主催者らによると、今回のコロキウムは「ダリット(カースト制度の最下位に位置する不可触民)の位置づけに関する現代文化・宗教に照らし合わせた批判が行われ、カースト制度と宗教がインド社会科学の主流の議論として反映されていくことが期待される」という。
WCC正義と包括的コミュニティプログラムエグゼクティブのディーナバンドゥ・マンチャラ博士は「不可触民はアイデンティティも存在する場所さえも他者から無視されてしまう。本コロキウムではカースト制度の構造、カースト制度を構成する諸要素について説明し、数十年にわたる積極的な働きかけにもかかわらず、不可触民その他カースト最下層にある人々が残り続けている仕組みを考察する予定である」と述べている。
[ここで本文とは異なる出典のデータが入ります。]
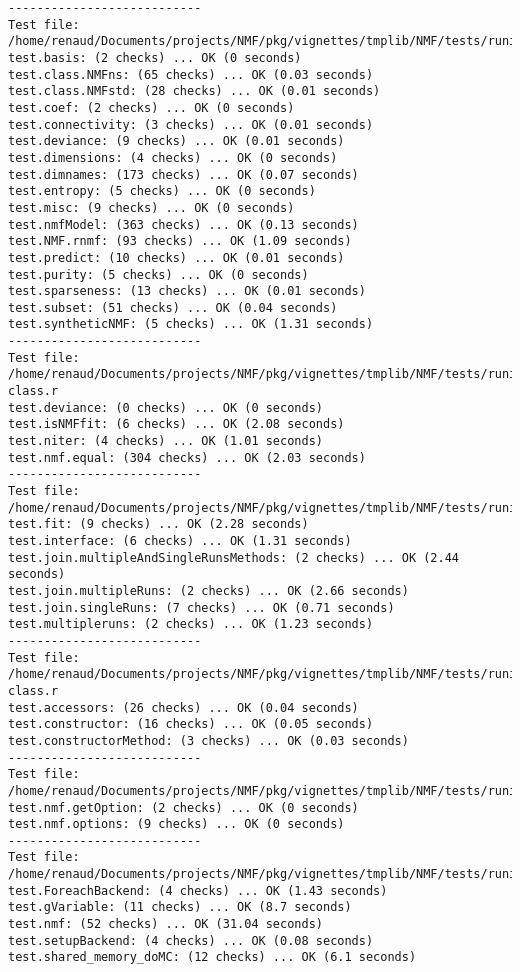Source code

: \documentclass[10pt]{article}
\begin{document}
\begin{verbatim}
--------------------------- 
Test file: /home/renaud/Documents/projects/NMF/pkg/vignettes/tmplib/NMF/tests/runit.NMFclass.r 
test.basis: (2 checks) ... OK (0 seconds)
test.class.NMFns: (65 checks) ... OK (0.03 seconds)
test.class.NMFstd: (28 checks) ... OK (0.01 seconds)
test.coef: (2 checks) ... OK (0 seconds)
test.connectivity: (3 checks) ... OK (0.01 seconds)
test.deviance: (9 checks) ... OK (0.01 seconds)
test.dimensions: (4 checks) ... OK (0 seconds)
test.dimnames: (173 checks) ... OK (0.07 seconds)
test.entropy: (5 checks) ... OK (0 seconds)
test.misc: (9 checks) ... OK (0 seconds)
test.nmfModel: (363 checks) ... OK (0.13 seconds)
test.NMF.rnmf: (93 checks) ... OK (1.09 seconds)
test.predict: (10 checks) ... OK (0.01 seconds)
test.purity: (5 checks) ... OK (0 seconds)
test.sparseness: (13 checks) ... OK (0.01 seconds)
test.subset: (51 checks) ... OK (0.04 seconds)
test.syntheticNMF: (5 checks) ... OK (1.31 seconds)
--------------------------- 
Test file: /home/renaud/Documents/projects/NMF/pkg/vignettes/tmplib/NMF/tests/runit.NMFfit-class.r 
test.deviance: (0 checks) ... OK (0 seconds)
test.isNMFfit: (6 checks) ... OK (2.08 seconds)
test.niter: (4 checks) ... OK (1.01 seconds)
test.nmf.equal: (304 checks) ... OK (2.03 seconds)
--------------------------- 
Test file: /home/renaud/Documents/projects/NMF/pkg/vignettes/tmplib/NMF/tests/runit.NMFSet.r 
test.fit: (9 checks) ... OK (2.28 seconds)
test.interface: (6 checks) ... OK (1.31 seconds)
test.join.multipleAndSingleRunsMethods: (2 checks) ... OK (2.44 seconds)
test.join.multipleRuns: (2 checks) ... OK (2.66 seconds)
test.join.singleRuns: (7 checks) ... OK (0.71 seconds)
test.multipleruns: (2 checks) ... OK (1.23 seconds)
--------------------------- 
Test file: /home/renaud/Documents/projects/NMF/pkg/vignettes/tmplib/NMF/tests/runit.NMFStrategy-class.r 
test.accessors: (26 checks) ... OK (0.04 seconds)
test.constructor: (16 checks) ... OK (0.05 seconds)
test.constructorMethod: (3 checks) ... OK (0.03 seconds)
--------------------------- 
Test file: /home/renaud/Documents/projects/NMF/pkg/vignettes/tmplib/NMF/tests/runit.options.r 
test.nmf.getOption: (2 checks) ... OK (0 seconds)
test.nmf.options: (9 checks) ... OK (0 seconds)
--------------------------- 
Test file: /home/renaud/Documents/projects/NMF/pkg/vignettes/tmplib/NMF/tests/runit.parallel.r 
test.ForeachBackend: (4 checks) ... OK (1.43 seconds)
test.gVariable: (11 checks) ... OK (8.7 seconds)
test.nmf: (52 checks) ... OK (31.04 seconds)
test.setupBackend: (4 checks) ... OK (0.08 seconds)
test.shared_memory_doMC: (12 checks) ... OK (6.1 seconds)

\end{verbatim}
\end{document}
4日間にわたる本コロキウムには教会指導者、学者、活動家、ジャーナリストら24人ほどが参加する予定である。議題としては、カースト制度廃止、グローバル化された世界で遠隔に追いやられることの意味、今日のインド教会内で不可触民の置かれている苦境、カーストとジェンダー、人権とカースト、インドの美的感覚とメディア表現についてなどが取り上げられる予定であるという。
現在南アジアでは2億5千万人ほどの不可触民が存在していると言われている。先祖代々不可触民と呼ばれる人々は、カースト制度に基づき汚れた存在として社会の遠隔に追いやられている。
WCCでは諸教会に問題を認知させ、国連に問題を訴えかけ、国際的な枠組みで活動をすることで、基本的人権の侵害がなされている不可触民問題対策に取り組んでいる。